## What you need to do
Please return all lines of the data below containing the string "measured".

## Records for the task
▼▼▼

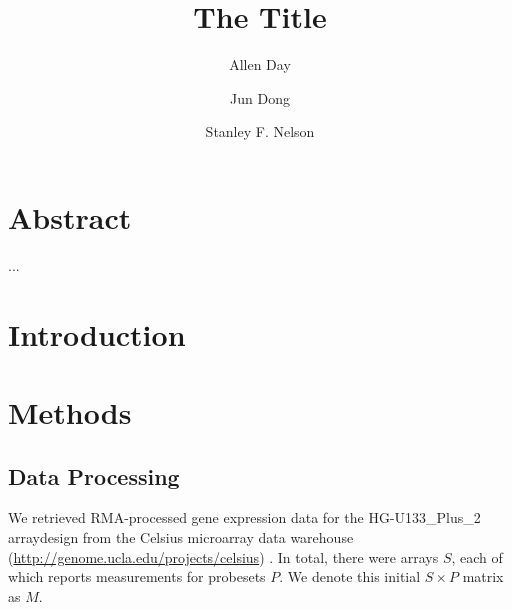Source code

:\documentclass{article}
\begin{document}
\title{The Title}
\author{
Allen Day \and Jun Dong \and Stanley F. Nelson
}
\maketitle

\section{Abstract}\label{Abstract}
...

\section{Introduction}
\label{Hypothesis}

\section{Methods}\label{Methods}


\subsection{Data Processing}\label{Processing}
We retrieved RMA-processed gene expression data for the HG-U133\_Plus\_2
arraydesign from the Celsius microarray data warehouse
(\url{http://genome.ucla.edu/projects/celsius}) \cite{rma,celsius}.  In total,
there were  arrays $S$, each of which reports measurements for 
probesets $P$.  We denote this initial $S{\times}P$ matrix as $M$.
\end{document}
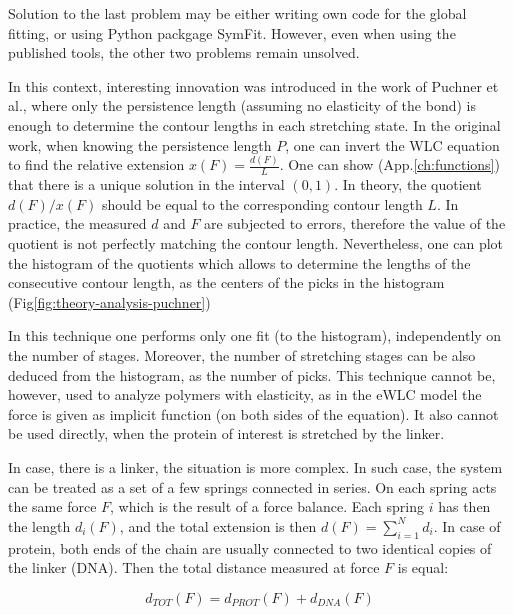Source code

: Solution to the last problem may be either writing own code for the global fitting, or using Python packgage SymFit.
However, even when using the published tools, the other two problems remain unsolved.

In this context, interesting innovation was introduced in the work of Puchner et al.\cite{puchner2008comparing}, where only the persistence length (assuming no elasticity of the bond) is enough to determine the contour lengths in each stretching state.
In the original work, when knowing the persistence length $P$, one can invert the WLC equation to find the relative extension $x(F)=\frac{d(F)}{L}$.
One can show (App.\ref{ch:functions}) that there is a unique solution in the interval $(0,1)$.
In theory, the quotient $d(F)/x(F)$ should be equal to the corresponding contour length $L$.
In practice, the measured $d$ and $F$ are subjected to errors, therefore the value of the quotient is not perfectly matching the contour length.
Nevertheless, one can plot the histogram of the quotients which allows to determine the lengths of the consecutive contour length, as the centers of the picks in the histogram (Fig\ref{fig:theory-analysis-puchner})


In this technique one performs only one fit (to the histogram), independently on the number of stages.
Moreover, the number of stretching stages can be also deduced from the histogram, as the number of picks.
This technique cannot be, however, used to analyze polymers with elasticity, as in the eWLC model the force is given as implicit function (on both sides of the equation).
It also cannot be used directly, when the protein of interest is stretched by the linker.

In case, there is a linker, the situation is more complex.
In such case, the system can be treated as a set of a few springs connected in series.
On each spring acts the same force $F$, which is the result of a force balance.
Each spring $i$ has then the length $d_i(F)$, and the total extension is then $d(F) = \sum_{i=1}^{N} d_i$.
In case of protein, both ends of the chain are usually connected to two identical copies of the linker (DNA).
Then the total distance measured at force $F$ is equal:

\begin{equation}
    d_{TOT}(F) = d_{PROT}(F) + d_{DNA}(F)
    \label{eq:theory-analysis-sumd}
\end{equation}

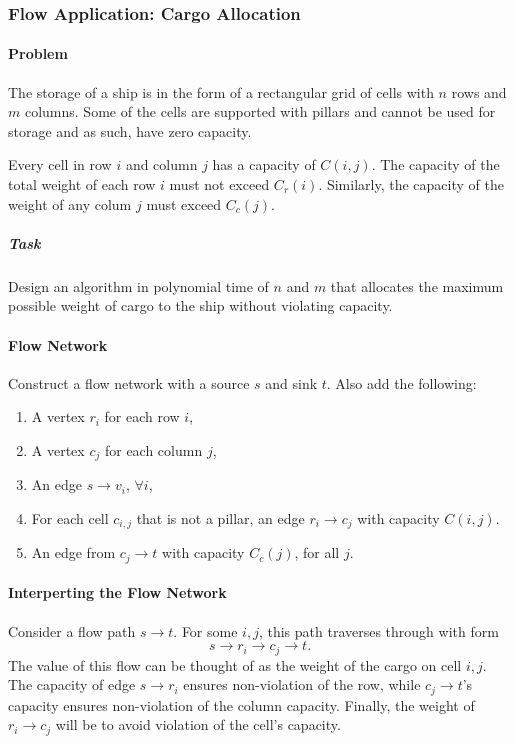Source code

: \subsubsection{Flow Application: Cargo Allocation}

\paragraph{Problem}
The storage of a ship is in the form of a rectangular grid of cells with
\(n\) rows and  \(m\) columns. Some of the cells are supported with pillars
and cannot be used for storage and as such, have zero capacity.

Every cell in row \(i\) and column  \(j\) has a capacity of \(C(i, j)\).
The capacity of the total weight of each row \(i\) must not exceed
\(C_r(i)\). Similarly, the capacity of the weight of any colum \(j\) must
exceed \(C_c(j)\).

\subparagraph{Task}
Design an algorithm in polynomial time of \(n\) and \(m\) that allocates
the maximum possible weight of cargo to the ship without violating capacity.

\paragraph{Flow Network}
Construct a flow network with a source \(s\) and sink  \(t\).
Also add the following:
\begin{enumerate}
  \item A vertex \(r_i\) for each row  \(i\),
  \item A vertex  \(c_j\) for each column \(j\),
  \item An edge \(s \to v_i\), \(\forall i\),
  \item For each cell \(c_{i, j}\) that is not a pillar, an edge
    \(r_i \to c_j \) with capacity \(C(i, j)\).
  \item An edge from \(c_j \to  t\) with capacity \(C_c(j)\), for all \(j\).
\end{enumerate}

\paragraph{Interperting the Flow Network}
Consider a flow path \(s \to  t\).
For some \(i, j\), this path traverses through with form \[
  s \to r_i \to c_j \to t
.\] 
The value of this flow can be thought of as the weight of the cargo
on cell \(i, j\).
The capacity of edge \(s \to  r_i\) ensures non-violation of the row,
while \(c_j \to  t\)'s capacity ensures non-violation of the column capacity.
Finally, the weight of \(r_i \to  c_j\) will be to avoid violation
of the cell's capacity.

▲▲▲

## Exercise solution
In practice, the measured $d$ and $F$ are subjected to errors, therefore the value of the quotient is not perfectly matching the contour length.
Then the total distance measured at force $F$ is equal:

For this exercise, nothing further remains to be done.